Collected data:
*-*-*
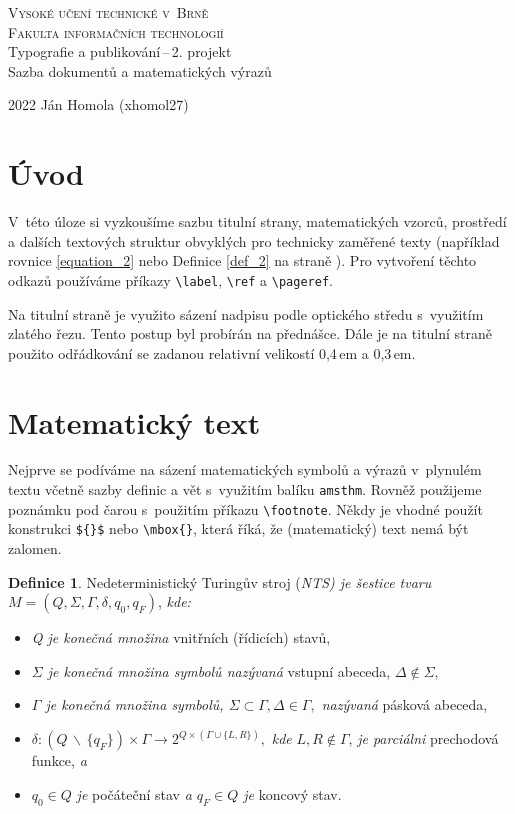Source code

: \documentclass[a4paper, 11pt, twocolumn]{article}
\theoremstyle{definition}
\newtheorem{definition}{Definice}
\begin{document}
\begin{titlepage}
\begin{center}
    \Huge
    \textsc{{\Huge Vysoké učení technické v~Brně}\\
            {\huge Fakulta informačních technologií}}\\
    {\LARGE Typografie a publikování\,--\,2. projekt\\
    Sazba dokumentů a matematických výrazů}
\end{center}
{\Large 2022 \hfill Ján Homola (xhomol27)}
\end{titlepage}
    


\section*{Úvod}
V~této úloze si vyzkoušíme sazbu titulní strany, matematických vzorců, prostředí a dalších textových struktur obvyklých pro technicky zaměřené texty (například rovnice \eqref{equation_2} nebo Definice \ref{def_2} na straně \pageref{def_2}). Pro vytvoření těchto odkazů používáme příkazy \verb|\label|, \verb|\ref| a \verb|\pageref|. \par
Na titulní straně je využito sázení nadpisu podle optického středu s~využitím zlatého řezu. Tento postup byl probírán na přednášce. Dále je na titulní straně použito odřádkování se zadanou relativní velikostí 0,4\,em a 0,3\,em.

\section{Matematický text}
Nejprve se podíváme na sázení matematických symbolů a výrazů v~plynulém textu včetně sazby definic a vět s~využitím balíku \texttt{amsthm}. Rovněž použijeme poznámku pod čarou s~použitím příkazu \verb|\footnote|. Někdy je vhodné použít konstrukci \verb|${}$| nebo \verb|\mbox{}|, která říká, že (matematický) text nemá být zalomen. 

\begin{definition}
\label{def_1}
Nedeterministický Turingův stroj (\emph{NTS) je šestice tvaru} $M = (Q, \Sigma, \Gamma, \delta, q_0, q_F)$, \emph{kde:}
\begin{itemize}
    \item \emph{Q je konečná množina} vnitřních (řídicích) stavů, 
    \item \emph{$\Sigma$ je konečná množina symbolů nazývaná} vstupní abeceda, $\Delta \notin \Sigma,$
    \item \emph{$\Gamma$ je konečná množina symbolů, $\Sigma \subset \Gamma, \Delta \in \Gamma,$ nazývaná} pásková abeceda,
    \item  $\delta:(Q \,\backslash \,\{q_F\}) \times \Gamma \rightarrow 2^{Q \times(\Gamma \cup\{L, R\})},$ \emph{kde} $L, R \notin \Gamma$, \emph{je parciálni} prechodová funkce, \emph{a}
    \item $q_0 \in Q$ \emph{je} počáteční stav \emph{a $q_F \in Q$ je} koncový stav.
\end{itemize}
\end{definition}
\end{document}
*-*-*
Search the data for "begin". Copy every matching line.

SOLVED PROBLEM:
\begin{document}
\begin{titlepage}
\begin{center}
\begin{definition}
\begin{itemize}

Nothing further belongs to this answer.